Document images with source code
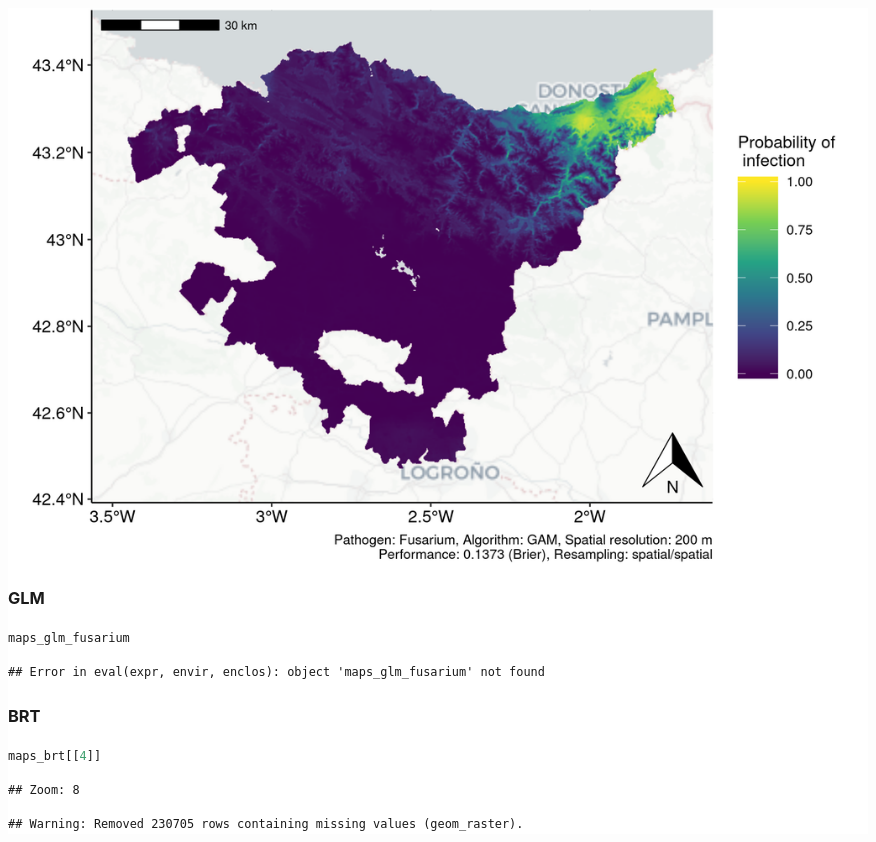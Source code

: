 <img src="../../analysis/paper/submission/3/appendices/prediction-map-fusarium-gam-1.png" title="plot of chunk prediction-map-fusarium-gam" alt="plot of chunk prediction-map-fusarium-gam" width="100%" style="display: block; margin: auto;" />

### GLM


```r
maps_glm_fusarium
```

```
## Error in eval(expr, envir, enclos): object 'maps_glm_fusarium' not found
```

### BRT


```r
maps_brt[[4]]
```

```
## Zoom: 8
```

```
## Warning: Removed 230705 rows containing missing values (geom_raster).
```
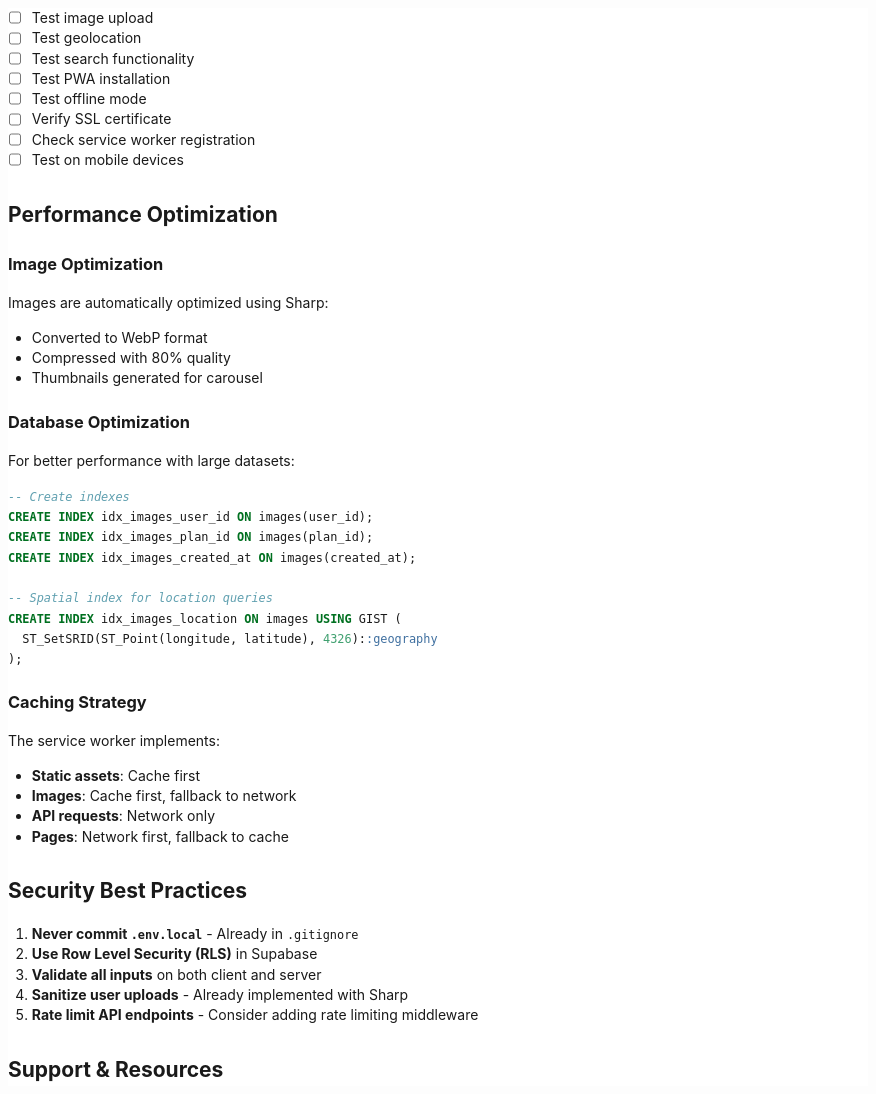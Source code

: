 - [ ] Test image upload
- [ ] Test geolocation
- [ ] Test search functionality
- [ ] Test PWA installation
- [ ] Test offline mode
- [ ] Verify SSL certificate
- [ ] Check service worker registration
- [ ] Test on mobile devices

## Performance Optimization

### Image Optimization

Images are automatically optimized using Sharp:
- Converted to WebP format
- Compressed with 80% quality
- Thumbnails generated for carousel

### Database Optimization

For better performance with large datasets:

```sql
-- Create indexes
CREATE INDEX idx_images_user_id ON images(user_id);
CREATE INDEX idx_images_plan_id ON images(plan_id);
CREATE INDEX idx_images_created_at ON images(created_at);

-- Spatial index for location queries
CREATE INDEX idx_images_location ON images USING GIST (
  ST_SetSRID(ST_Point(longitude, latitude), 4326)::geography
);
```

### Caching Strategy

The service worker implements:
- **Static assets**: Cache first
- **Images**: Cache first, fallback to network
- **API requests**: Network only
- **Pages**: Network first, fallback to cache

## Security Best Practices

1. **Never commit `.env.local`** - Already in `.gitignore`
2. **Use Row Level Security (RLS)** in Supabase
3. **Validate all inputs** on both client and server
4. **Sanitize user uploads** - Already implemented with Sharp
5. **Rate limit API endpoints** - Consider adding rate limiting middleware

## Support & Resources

> Goal of the exercise
Report every line in the data that holds "first", copying each one.

> Response area
- **Static assets**: Cache first
- **Images**: Cache first, fallback to network
- **Pages**: Network first, fallback to cache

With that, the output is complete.